Okay. So I think that’s all the type theory I have to show you today and I’ve just about finished on time. So just quickly to summarize some of this, how is it going?
Some of, so I should say some of this is more conceptual than other bits. There’s some Jane Streeters in the audience and I’m sure that they’re like, oh, I don’t remember seeing that before.
So stack allocation unboxed types are being used in production systems. In fact, I’m here in Hong Kong this week. I don’t live here, but I’m here to help one of the teams here use unboxed types in the system. And it’s been really fun. It’s going okay. There’s lots more to do though. These features, you know, one of the nice things about working on a compiler in a setting like Jane Street is that we can add features that aren’t quite fully fleshed out yet.
So there’s lots more work to do to make these features feel totally complete with respect to what you would expect to see in OCaml. But they are now usable and being used by teams. This slide is a little bit out of date. I would say the data race freedom implementation is finished, but we’re still in the initial stages of rolling it out. So we’re working with some individual teams to have them sort of beta test for us, this API for data race freedom.

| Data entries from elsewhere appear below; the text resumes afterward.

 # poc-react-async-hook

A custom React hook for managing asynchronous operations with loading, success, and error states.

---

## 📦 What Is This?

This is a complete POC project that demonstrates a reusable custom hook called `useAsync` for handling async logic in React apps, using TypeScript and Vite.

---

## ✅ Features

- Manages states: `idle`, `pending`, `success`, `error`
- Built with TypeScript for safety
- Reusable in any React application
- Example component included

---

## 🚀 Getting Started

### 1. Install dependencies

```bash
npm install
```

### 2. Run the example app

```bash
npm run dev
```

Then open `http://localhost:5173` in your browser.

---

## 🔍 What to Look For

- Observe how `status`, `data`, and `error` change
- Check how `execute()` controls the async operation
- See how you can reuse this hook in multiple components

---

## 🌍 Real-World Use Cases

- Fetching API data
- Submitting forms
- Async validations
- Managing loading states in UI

And we think that at the moment nobody inside Jane Street is allowed to write parallel applications in OCaml because we don’t have a way to give them a guarantee of data race freedom. But very soon we’re going to turn that switch and it’ll be the case that people can write parallel applications and every parallel application will get this guarantee statically. And we’re very excited about that.
How’s it going? I think it’s going well. This stuff fits into OCaml pretty well. I can talk about some of this in more detail later if you’re interested, but I think, you know, there are people that have been writing very high-performance software in OCaml for a long time at Jane Street and I think they report that these features make their lives much easier. They don’t have to do as, as many crazy hacks or rely on like external function calls, things like that. They can write things that feel much more idiomatic by using the features that I’ve talked about.
The pay-as-you-go bit where we don’t want other people to have to pay for the complexity here seems to be working. We’re pretty nervous about this. As I mentioned, we’re in the process of rolling out data race freedom, which means we’re like in the process of annotating all of our standard libraries with those portability and contention modes and, you know, I think we are a little bit worried about the complexity, but so far so good.
And if you want to know more, we have a YouTube series, we have blogs, we have academic papers. I’m very proud of the “Data Race Freedom à la Mode” paper, which won the award at POPL, one of the top programming language conferences this year. And I think that’s all I have, so I’m happy to take questions.